The world’s biggest economy is projected to crater this quarter, in what is likely to be the largest contraction since at least the Great Depression. US stocks, meanwhile, have soared. They’ve recouped trillions of dollars of market value in recent weeks, erasing a swoon in March as commerce was forced to shut down around the world.
If forecasts for a 30% to 40% decline in gross domestic product turn out to be accurate, then the US stock market’s valuation is more disjointed from the underlying economy than it’s been since the dot-com bubble in 2000. The Federal Reserve’s Nowcast, a statistical model based on economic indicators, forecasts a 31% contraction in GDP, while economists at JPMorgan estimate the economy could shrink as much as 40%.

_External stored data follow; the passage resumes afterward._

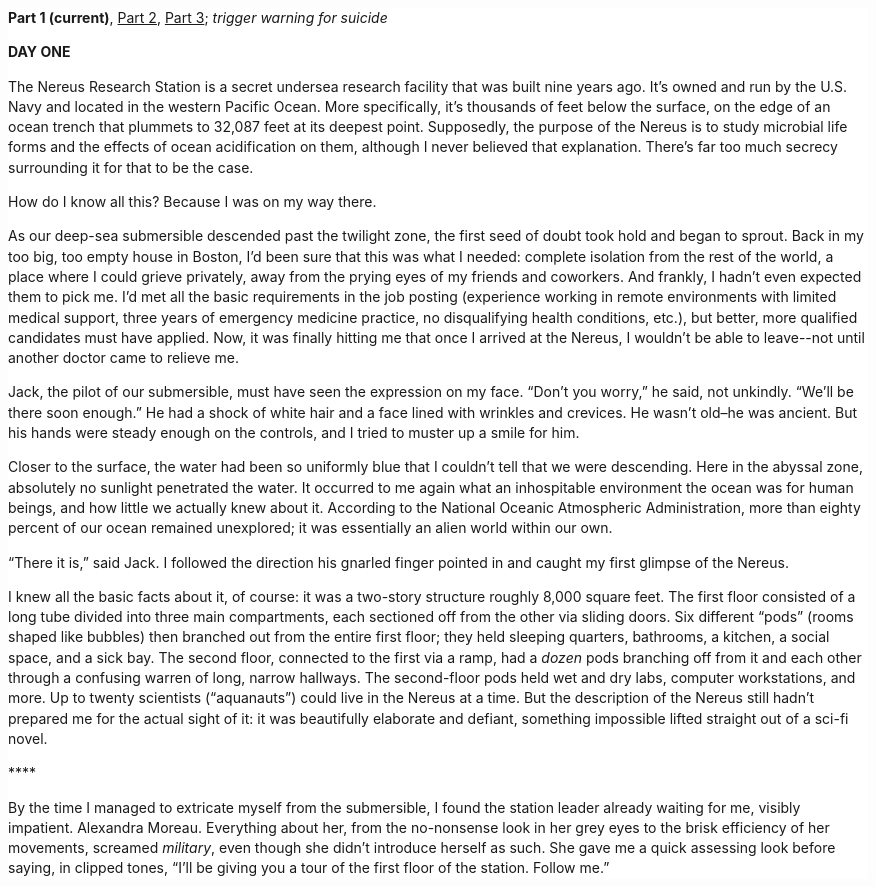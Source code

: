 **Part 1 (current)**, [Part 2](https://www.reddit.com/r/nosleep/comments/w0kkui/theres_a_secret_research_station_at_the_bottom_of/), [Part 3](https://www.reddit.com/r/nosleep/comments/w1iquc/theres_a_secret_research_station_at_the_bottom_of/); *trigger warning for suicide*

**DAY ONE**

The Nereus Research Station is a secret undersea research facility that was built nine years ago. It’s owned and run by the U.S. Navy and located in the western Pacific Ocean. More specifically, it’s thousands of feet below the surface, on the edge of an ocean trench that plummets to 32,087 feet at its deepest point. Supposedly, the purpose of the Nereus is to study microbial life forms and the effects of ocean acidification on them, although I never believed that explanation. There’s far too much secrecy surrounding it for that to be the case.

How do I know all this? Because I was on my way there.

As our deep-sea submersible descended past the twilight zone, the first seed of doubt took hold and began to sprout. Back in my too big, too empty house in Boston, I’d been sure that this was what I needed: complete isolation from the rest of the world, a place where I could grieve privately, away from the prying eyes of my friends and coworkers. And frankly, I hadn’t even expected them to pick me. I’d met all the basic requirements in the job posting (experience working in remote environments with limited medical support, three years of emergency medicine practice, no disqualifying health conditions, etc.), but better, more qualified candidates must have applied. Now, it was finally hitting me that once I arrived at the Nereus, I wouldn’t be able to leave--not until another doctor came to relieve me.

Jack, the pilot of our submersible, must have seen the expression on my face. “Don’t you worry,” he said, not unkindly. “We’ll be there soon enough.” He had a shock of white hair and a face lined with wrinkles and crevices. He wasn’t old–he was ancient. But his hands were steady enough on the controls, and I tried to muster up a smile for him.

Closer to the surface, the water had been so uniformly blue that I couldn’t tell that we were descending. Here in the abyssal zone, absolutely no sunlight penetrated the water. It occurred to me again what an inhospitable environment the ocean was for human beings, and how little we actually knew about it. According to the National Oceanic Atmospheric Administration, more than eighty percent of our ocean remained unexplored; it was essentially an alien world within our own.

“There it is,” said Jack. I followed the direction his gnarled finger pointed in and caught my first glimpse of the Nereus.

I knew all the basic facts about it, of course: it was a two-story structure roughly 8,000 square feet. The first floor consisted of a long tube divided into three main compartments, each sectioned off from the other via sliding doors. Six different “pods” (rooms shaped like bubbles) then branched out from the entire first floor; they held sleeping quarters, bathrooms, a kitchen, a social space, and a sick bay. The second floor, connected to the first via a ramp, had a *dozen* pods branching off from it and each other through a confusing warren of long, narrow hallways. The second-floor pods held wet and dry labs, computer workstations, and more. Up to twenty scientists (“aquanauts”) could live in the Nereus at a time. But the description of the Nereus still hadn’t prepared me for the actual sight of it: it was beautifully elaborate and defiant, something impossible lifted straight out of a sci-fi novel.

\*\*\*\*

By the time I managed to extricate myself from the submersible, I found the station leader already waiting for me, visibly impatient. Alexandra Moreau. Everything about her, from the no-nonsense look in her grey eyes to the brisk efficiency of her movements, screamed *military*, even though she didn’t introduce herself as such. She gave me a quick assessing look before saying, in clipped tones, “I’ll be giving you a tour of the first floor of the station. Follow me.”
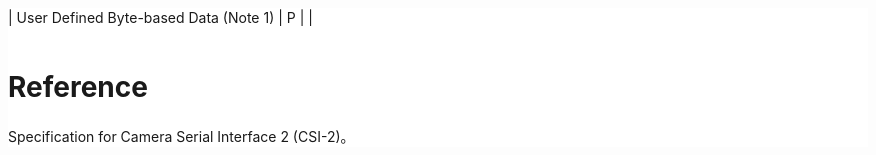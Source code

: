 | User Defined Byte-based Data (Note 1) | P       |           |

# Reference 
Specification for Camera Serial Interface 2 (CSI-2)。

The market capitalization of the companies in the S&P 500 Index, a benchmark that tracks 500 large US-listed stocks, is defying gravity. Investors are looking past the economy’s downtown, anticipating a time when growth rekindles. If JPMorgan’s estimates are accurate, the S&P 500 will soon be worth about 25% more than US GDP, assuming the stock market remains close to its value at the end of April 2020. The ratio of stock market capitalization to GDP is sometimes called the Buffett indicator, named after investor Warren Buffett who has used it to analyze whether the stock market is overvalued.
“The S&P 500 is essentially the collective wisdom of the market, evaluating whether it thinks the economy will be in a better position, say, four to six months down the road,” said Randy Frederick, vice president of trading and derivatives at the Schwab Center for Financial Research. “Obviously this recession—you could call it a depression—is different than anything we’ve experienced in the past. It’s a government mandated recession, which has never happened.”
There are reasons to be wary of these stock market valuations. The economic picture is so uncertain that many corporate executives have suspended making earnings guidance, leaving stock analysts with less data to work with. The future path of the pandemic is also uncertain. As some economies around the world re-open, virus breakouts may reoccur. It’s unclear when, if ever, there will be a vaccine. Given so many uncertainties, the US stock market’s steadfastness is somewhat surprising.
“We’re trying to force the new rules to fit into the old model and they just don’t work,” Frederick added. “The word ‘unprecedented‘ is the most overused term there is right now, but there’s no better descriptor.”
However, there are several factors that could be underpinning the S&P’s rally. The US government has pledged more than $2 trillion of support for workers and industries. And the Federal Reserve has cranked up a series of programs to keep financial markets operational. As part of those efforts, the central bank is buying trillions of dollars of assets, including corporate bonds, to prevent the financial system from freezing up. The Fed’s buying spree reduced interest rates and is driving investors to take more risk.
“We have such massive fiscal and monetary intervention,” Frederick said. ”In the absence of government intervention, the markets would be off a cliff.”